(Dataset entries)
+---+
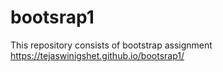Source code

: # bootsrap1
This repository consists of bootstrap assignment
https://tejaswinigshet.github.io/bootsrap1/
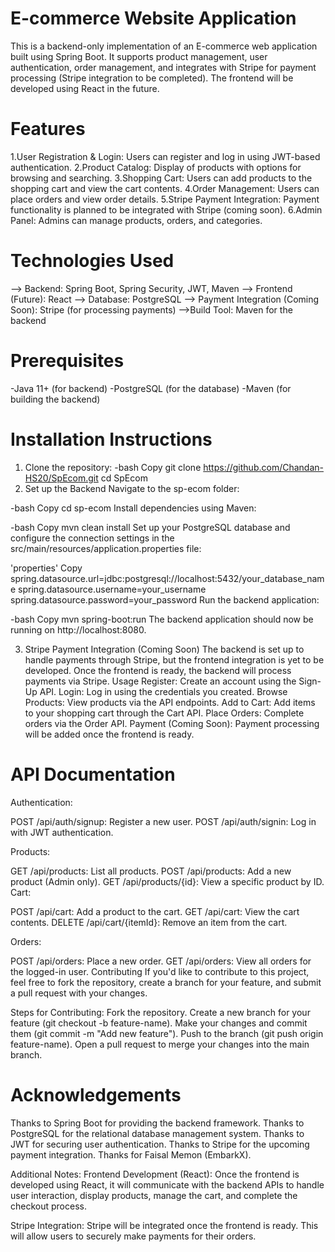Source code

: # E-commerce Website Application
This is a backend-only implementation of an E-commerce web application built using Spring Boot. It supports product management, user authentication, order management, and integrates with Stripe for payment processing (Stripe integration to be completed). The frontend will be developed using React in the future.

# Features
1.User Registration & Login: Users can register and log in using JWT-based authentication.
2.Product Catalog: Display of products with options for browsing and searching.
3.Shopping Cart: Users can add products to the shopping cart and view the cart contents.
4.Order Management: Users can place orders and view order details.
5.Stripe Payment Integration: Payment functionality is planned to be integrated with Stripe (coming soon).
6.Admin Panel: Admins can manage products, orders, and categories.

# Technologies Used
--> Backend: Spring Boot, Spring Security, JWT, Maven
--> Frontend (Future): React
--> Database: PostgreSQL
--> Payment Integration (Coming Soon): Stripe (for processing payments)
-->Build Tool: Maven for the backend

# Prerequisites
-Java 11+ (for backend)
-PostgreSQL (for the database)
-Maven (for building the backend)

# Installation Instructions
1. Clone the repository:
-bash
Copy
git clone https://github.com/Chandan-HS20/SpEcom.git
cd SpEcom
2. Set up the Backend
Navigate to the sp-ecom folder:

-bash
Copy
cd sp-ecom
Install dependencies using Maven:

-bash
Copy
mvn clean install
Set up your PostgreSQL database and configure the connection settings in the src/main/resources/application.properties file:

'properties'
Copy
spring.datasource.url=jdbc:postgresql://localhost:5432/your_database_name
spring.datasource.username=your_username
spring.datasource.password=your_password
Run the backend application:

-bash
Copy
mvn spring-boot:run
The backend application should now be running on http://localhost:8080.

3. Stripe Payment Integration (Coming Soon)
The backend is set up to handle payments through Stripe, but the frontend integration is yet to be developed. Once the frontend is ready, the backend will process payments via Stripe.
Usage
Register: Create an account using the Sign-Up API.
Login: Log in using the credentials you created.
Browse Products: View products via the API endpoints.
Add to Cart: Add items to your shopping cart through the Cart API.
Place Orders: Complete orders via the Order API.
Payment (Coming Soon): Payment processing will be added once the frontend is ready.

# API Documentation
Authentication:

POST /api/auth/signup: Register a new user.
POST /api/auth/signin: Log in with JWT authentication.

Products:

GET /api/products: List all products.
POST /api/products: Add a new product (Admin only).
GET /api/products/{id}: View a specific product by ID.
Cart:

POST /api/cart: Add a product to the cart.
GET /api/cart: View the cart contents.
DELETE /api/cart/{itemId}: Remove an item from the cart.

Orders:

POST /api/orders: Place a new order.
GET /api/orders: View all orders for the logged-in user.
Contributing
If you'd like to contribute to this project, feel free to fork the repository, create a branch for your feature, and submit a pull request with your changes.

Steps for Contributing:
Fork the repository.
Create a new branch for your feature (git checkout -b feature-name).
Make your changes and commit them (git commit -m "Add new feature").
Push to the branch (git push origin feature-name).
Open a pull request to merge your changes into the main branch.

# Acknowledgements
Thanks to Spring Boot for providing the backend framework.
Thanks to PostgreSQL for the relational database management system.
Thanks to JWT for securing user authentication.
Thanks to Stripe for the upcoming payment integration.
Thanks for Faisal Memon (EmbarkX).

Additional Notes:
Frontend Development (React): Once the frontend is developed using React, it will communicate with the backend APIs to handle user interaction, display products, manage the cart, and complete the checkout process.

Stripe Integration: Stripe will be integrated once the frontend is ready. This will allow users to securely make payments for their orders.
+---+
How to complete this task -> Take the records above from their first line through the line with "E-commerce Website Application" and set those lines down word for word, minus the pictures.

Task solution ->
Source code

: # bootsrap1
This repository consists of bootstrap assignment
https://tejaswinigshet.github.io/bootsrap1/
Source code

: # E-commerce Website Application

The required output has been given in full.